I like seeing the banhammer in action. 
This is a good policy.


----------



## dunpeal2064 (Dec 31, 2009)

its sad that we must ban people for emoticons, but I agree their has been way too many. These seems like reasonable terms. Hopefully it will help.


----------



## Muesli (Dec 31, 2009)

LOL THIS POST FA-

Wait a second...

I approve of this


----------



## James Ludlow (Dec 31, 2009)

DavidWoner said:


> ....Anything beyond that is permanent.


:fp

No, honestly, a good idea. I too am sick of fighting through facepalms to find something reasonable. Everyone knows chopped pork is much better than spam anyway.


----------



## PHPJaguar (Dec 31, 2009)

Knew this was going to happen sometime... I agree, abuse of any emoticon gets annoying very quickly.



4Chan said:


> Oh, so you were the one who banned that kingpin guy for his facepalm post.


Found it:
http://www.speedsolving.com/forum/showpost.php?p=297735&postcount=12


----------



## PatrickJameson (Dec 31, 2009)

Permanent bans, in my opinion, should never be given out(or at least extremely rarely, with the exception of spammers, etc(spam not being :fp's)). There's always time for people to change, even though I doubt anyone will get as far as the permanent ban step for this.


----------



## DavidWoner (Dec 31, 2009)

PatrickJameson said:


> Permanent bans, in my opinion, should never be given out(or at least extremely rarely, with the exception of spammers, etc(spam not being :fp's)).
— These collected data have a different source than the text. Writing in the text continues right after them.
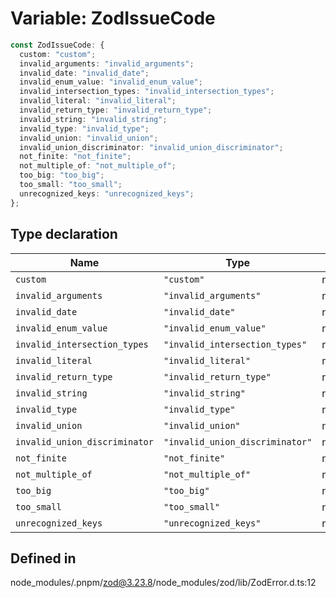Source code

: # Variable: ZodIssueCode

```ts
const ZodIssueCode: {
  custom: "custom";
  invalid_arguments: "invalid_arguments";
  invalid_date: "invalid_date";
  invalid_enum_value: "invalid_enum_value";
  invalid_intersection_types: "invalid_intersection_types";
  invalid_literal: "invalid_literal";
  invalid_return_type: "invalid_return_type";
  invalid_string: "invalid_string";
  invalid_type: "invalid_type";
  invalid_union: "invalid_union";
  invalid_union_discriminator: "invalid_union_discriminator";
  not_finite: "not_finite";
  not_multiple_of: "not_multiple_of";
  too_big: "too_big";
  too_small: "too_small";
  unrecognized_keys: "unrecognized_keys";
};
```

## Type declaration

| Name | Type | Defined in |
| ------ | ------ | ------ |
| `custom` | `"custom"` | node\_modules/.pnpm/zod@3.23.8/node\_modules/zod/lib/ZodError.d.ts:15 |
| `invalid_arguments` | `"invalid_arguments"` | node\_modules/.pnpm/zod@3.23.8/node\_modules/zod/lib/ZodError.d.ts:20 |
| `invalid_date` | `"invalid_date"` | node\_modules/.pnpm/zod@3.23.8/node\_modules/zod/lib/ZodError.d.ts:22 |
| `invalid_enum_value` | `"invalid_enum_value"` | node\_modules/.pnpm/zod@3.23.8/node\_modules/zod/lib/ZodError.d.ts:18 |
| `invalid_intersection_types` | `"invalid_intersection_types"` | node\_modules/.pnpm/zod@3.23.8/node\_modules/zod/lib/ZodError.d.ts:26 |
| `invalid_literal` | `"invalid_literal"` | node\_modules/.pnpm/zod@3.23.8/node\_modules/zod/lib/ZodError.d.ts:14 |
| `invalid_return_type` | `"invalid_return_type"` | node\_modules/.pnpm/zod@3.23.8/node\_modules/zod/lib/ZodError.d.ts:21 |
| `invalid_string` | `"invalid_string"` | node\_modules/.pnpm/zod@3.23.8/node\_modules/zod/lib/ZodError.d.ts:23 |
| `invalid_type` | `"invalid_type"` | node\_modules/.pnpm/zod@3.23.8/node\_modules/zod/lib/ZodError.d.ts:13 |
| `invalid_union` | `"invalid_union"` | node\_modules/.pnpm/zod@3.23.8/node\_modules/zod/lib/ZodError.d.ts:16 |
| `invalid_union_discriminator` | `"invalid_union_discriminator"` | node\_modules/.pnpm/zod@3.23.8/node\_modules/zod/lib/ZodError.d.ts:17 |
| `not_finite` | `"not_finite"` | node\_modules/.pnpm/zod@3.23.8/node\_modules/zod/lib/ZodError.d.ts:28 |
| `not_multiple_of` | `"not_multiple_of"` | node\_modules/.pnpm/zod@3.23.8/node\_modules/zod/lib/ZodError.d.ts:27 |
| `too_big` | `"too_big"` | node\_modules/.pnpm/zod@3.23.8/node\_modules/zod/lib/ZodError.d.ts:25 |
| `too_small` | `"too_small"` | node\_modules/.pnpm/zod@3.23.8/node\_modules/zod/lib/ZodError.d.ts:24 |
| `unrecognized_keys` | `"unrecognized_keys"` | node\_modules/.pnpm/zod@3.23.8/node\_modules/zod/lib/ZodError.d.ts:19 |

## Defined in

node\_modules/.pnpm/zod@3.23.8/node\_modules/zod/lib/ZodError.d.ts:12
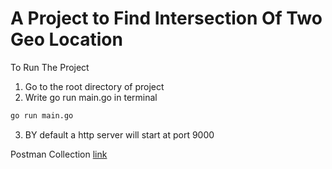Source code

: 
# A Project to Find Intersection Of Two Geo Location

To Run The Project

1. Go to the root directory of project
2. Write go run main.go in terminal
 ```bash
go run main.go
 ```
3. BY default a http server will start at port 9000

Postman Collection   [link](https://api.postman.com/collections/21321147-67afe598-58ce-4d7c-960a-aee921be517b?access_key=PMAT-01H5YXV7XVKF221EREEP831RW6)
There's always time for people to change, even though I doubt anyone will get as far as the permanent ban step for this.



I think if anyone is banned for a month and still can't figure out not to post giant walls of facepalms, they are clearly just trolling and should be permd.


----------



## Edmund (Dec 31, 2009)

Glad with this new policy. I really dislike the emoticon as it is and almost never use it (and I'm not sure if I ever have).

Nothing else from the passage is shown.